INFORMATION SHOWN:
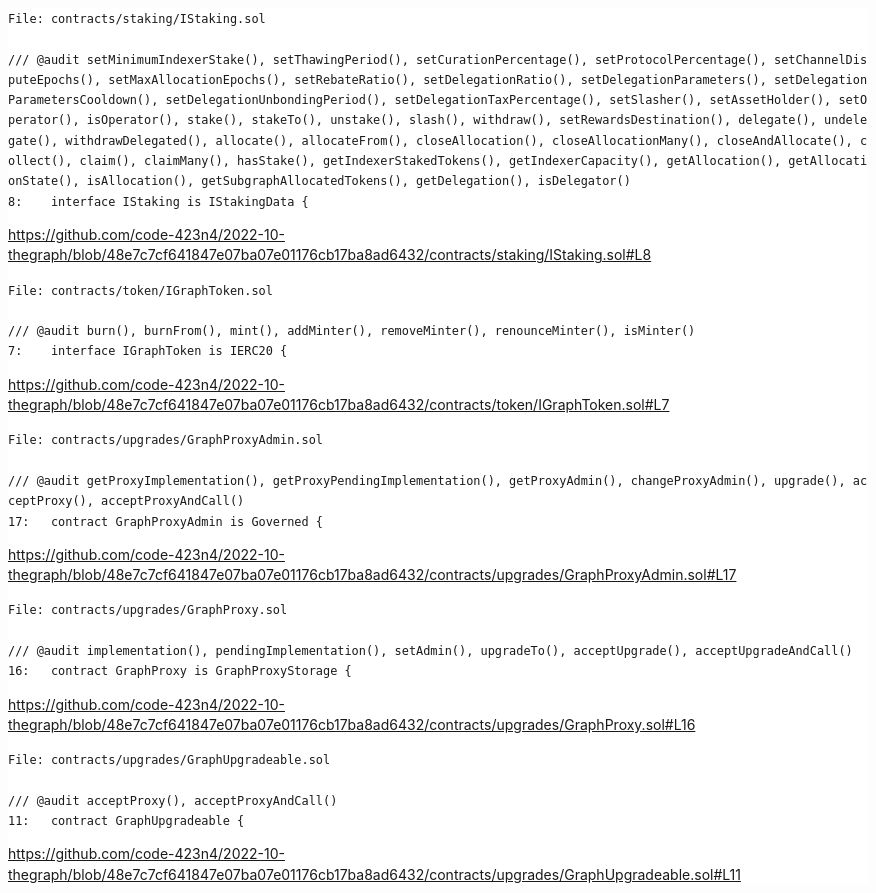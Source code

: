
 ```solidity
File: contracts/staking/IStaking.sol

/// @audit setMinimumIndexerStake(), setThawingPeriod(), setCurationPercentage(), setProtocolPercentage(), setChannelDisputeEpochs(), setMaxAllocationEpochs(), setRebateRatio(), setDelegationRatio(), setDelegationParameters(), setDelegationParametersCooldown(), setDelegationUnbondingPeriod(), setDelegationTaxPercentage(), setSlasher(), setAssetHolder(), setOperator(), isOperator(), stake(), stakeTo(), unstake(), slash(), withdraw(), setRewardsDestination(), delegate(), undelegate(), withdrawDelegated(), allocate(), allocateFrom(), closeAllocation(), closeAllocationMany(), closeAndAllocate(), collect(), claim(), claimMany(), hasStake(), getIndexerStakedTokens(), getIndexerCapacity(), getAllocation(), getAllocationState(), isAllocation(), getSubgraphAllocatedTokens(), getDelegation(), isDelegator()
8:    interface IStaking is IStakingData {

```
https://github.com/code-423n4/2022-10-thegraph/blob/48e7c7cf641847e07ba07e01176cb17ba8ad6432/contracts/staking/IStaking.sol#L8

```solidity
File: contracts/token/IGraphToken.sol

/// @audit burn(), burnFrom(), mint(), addMinter(), removeMinter(), renounceMinter(), isMinter()
7:    interface IGraphToken is IERC20 {

```
https://github.com/code-423n4/2022-10-thegraph/blob/48e7c7cf641847e07ba07e01176cb17ba8ad6432/contracts/token/IGraphToken.sol#L7

```solidity
File: contracts/upgrades/GraphProxyAdmin.sol

/// @audit getProxyImplementation(), getProxyPendingImplementation(), getProxyAdmin(), changeProxyAdmin(), upgrade(), acceptProxy(), acceptProxyAndCall()
17:   contract GraphProxyAdmin is Governed {

```
https://github.com/code-423n4/2022-10-thegraph/blob/48e7c7cf641847e07ba07e01176cb17ba8ad6432/contracts/upgrades/GraphProxyAdmin.sol#L17

```solidity
File: contracts/upgrades/GraphProxy.sol

/// @audit implementation(), pendingImplementation(), setAdmin(), upgradeTo(), acceptUpgrade(), acceptUpgradeAndCall()
16:   contract GraphProxy is GraphProxyStorage {

```
https://github.com/code-423n4/2022-10-thegraph/blob/48e7c7cf641847e07ba07e01176cb17ba8ad6432/contracts/upgrades/GraphProxy.sol#L16

```solidity
File: contracts/upgrades/GraphUpgradeable.sol

/// @audit acceptProxy(), acceptProxyAndCall()
11:   contract GraphUpgradeable {

```
https://github.com/code-423n4/2022-10-thegraph/blob/48e7c7cf641847e07ba07e01176cb17ba8ad6432/contracts/upgrades/GraphUpgradeable.sol#L11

TASK TO CARRY OUT: Return each line of the listing that holds the word "IGraphToken".

SOLVED EXERCISE:
File: contracts/token/IGraphToken.sol
7:    interface IGraphToken is IERC20 {
https://github.com/code-423n4/2022-10-thegraph/blob/48e7c7cf641847e07ba07e01176cb17ba8ad6432/contracts/token/IGraphToken.sol#L7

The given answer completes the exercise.